§ **PROBLEM STATEMENT**
When you reach the line containing "- Tailwind CSS" in the records below, start copying exactly, and stop once you have copied the line containing "berbasis fullstack tech".

[Saved entries]
=== Begin Enclosure ===

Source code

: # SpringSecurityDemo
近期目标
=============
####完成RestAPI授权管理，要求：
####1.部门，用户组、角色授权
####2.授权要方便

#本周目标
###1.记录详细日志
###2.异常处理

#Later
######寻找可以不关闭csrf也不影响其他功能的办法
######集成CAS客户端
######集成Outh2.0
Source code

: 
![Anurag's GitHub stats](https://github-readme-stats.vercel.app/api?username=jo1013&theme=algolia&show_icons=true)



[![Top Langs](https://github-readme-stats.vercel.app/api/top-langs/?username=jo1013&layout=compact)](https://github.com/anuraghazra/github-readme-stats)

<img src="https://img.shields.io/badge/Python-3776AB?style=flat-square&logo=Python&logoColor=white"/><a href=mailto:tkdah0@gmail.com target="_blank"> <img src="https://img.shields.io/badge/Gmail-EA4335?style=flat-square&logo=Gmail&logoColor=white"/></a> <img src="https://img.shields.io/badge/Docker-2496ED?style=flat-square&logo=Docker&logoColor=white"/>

=== End Enclosure ===
=== Begin Enclosure ===

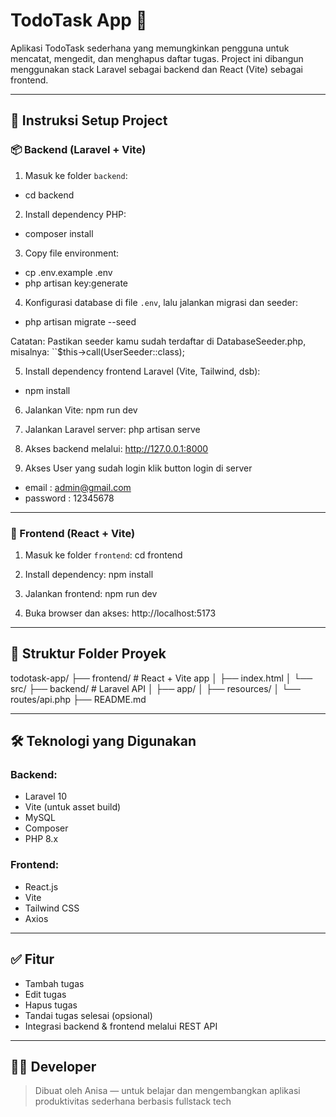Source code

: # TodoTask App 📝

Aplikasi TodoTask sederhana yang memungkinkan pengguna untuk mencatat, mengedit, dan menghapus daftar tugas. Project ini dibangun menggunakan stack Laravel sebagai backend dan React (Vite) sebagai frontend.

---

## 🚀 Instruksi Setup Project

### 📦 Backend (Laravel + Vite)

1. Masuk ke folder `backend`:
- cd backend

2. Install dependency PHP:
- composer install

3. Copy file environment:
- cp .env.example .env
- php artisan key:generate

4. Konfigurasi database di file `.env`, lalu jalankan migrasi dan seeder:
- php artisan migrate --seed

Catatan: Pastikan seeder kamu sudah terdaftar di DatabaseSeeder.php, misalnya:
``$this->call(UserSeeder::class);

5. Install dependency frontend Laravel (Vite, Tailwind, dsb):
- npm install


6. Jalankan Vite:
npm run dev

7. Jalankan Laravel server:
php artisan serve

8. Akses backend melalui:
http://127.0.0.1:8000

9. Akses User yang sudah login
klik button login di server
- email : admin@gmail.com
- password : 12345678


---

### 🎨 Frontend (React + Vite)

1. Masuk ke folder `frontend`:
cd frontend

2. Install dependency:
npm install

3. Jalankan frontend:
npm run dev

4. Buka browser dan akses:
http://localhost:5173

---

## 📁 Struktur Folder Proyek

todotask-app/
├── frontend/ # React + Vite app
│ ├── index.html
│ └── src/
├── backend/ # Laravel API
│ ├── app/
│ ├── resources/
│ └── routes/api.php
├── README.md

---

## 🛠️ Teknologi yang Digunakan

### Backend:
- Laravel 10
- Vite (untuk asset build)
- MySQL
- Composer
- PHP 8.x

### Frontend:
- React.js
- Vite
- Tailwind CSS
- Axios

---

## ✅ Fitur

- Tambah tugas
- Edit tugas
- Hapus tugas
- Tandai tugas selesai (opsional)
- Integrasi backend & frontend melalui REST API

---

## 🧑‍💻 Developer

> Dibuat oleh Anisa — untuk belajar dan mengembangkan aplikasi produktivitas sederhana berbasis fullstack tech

=== End Enclosure ===

§ **RESULT FOR THIS EXERCISE**
- Tailwind CSS
- Axios

---

## ✅ Fitur

- Tambah tugas
- Edit tugas
- Hapus tugas
- Tandai tugas selesai (opsional)
- Integrasi backend & frontend melalui REST API

---

## 🧑‍💻 Developer

> Dibuat oleh Anisa — untuk belajar dan mengembangkan aplikasi produktivitas sederhana berbasis fullstack tech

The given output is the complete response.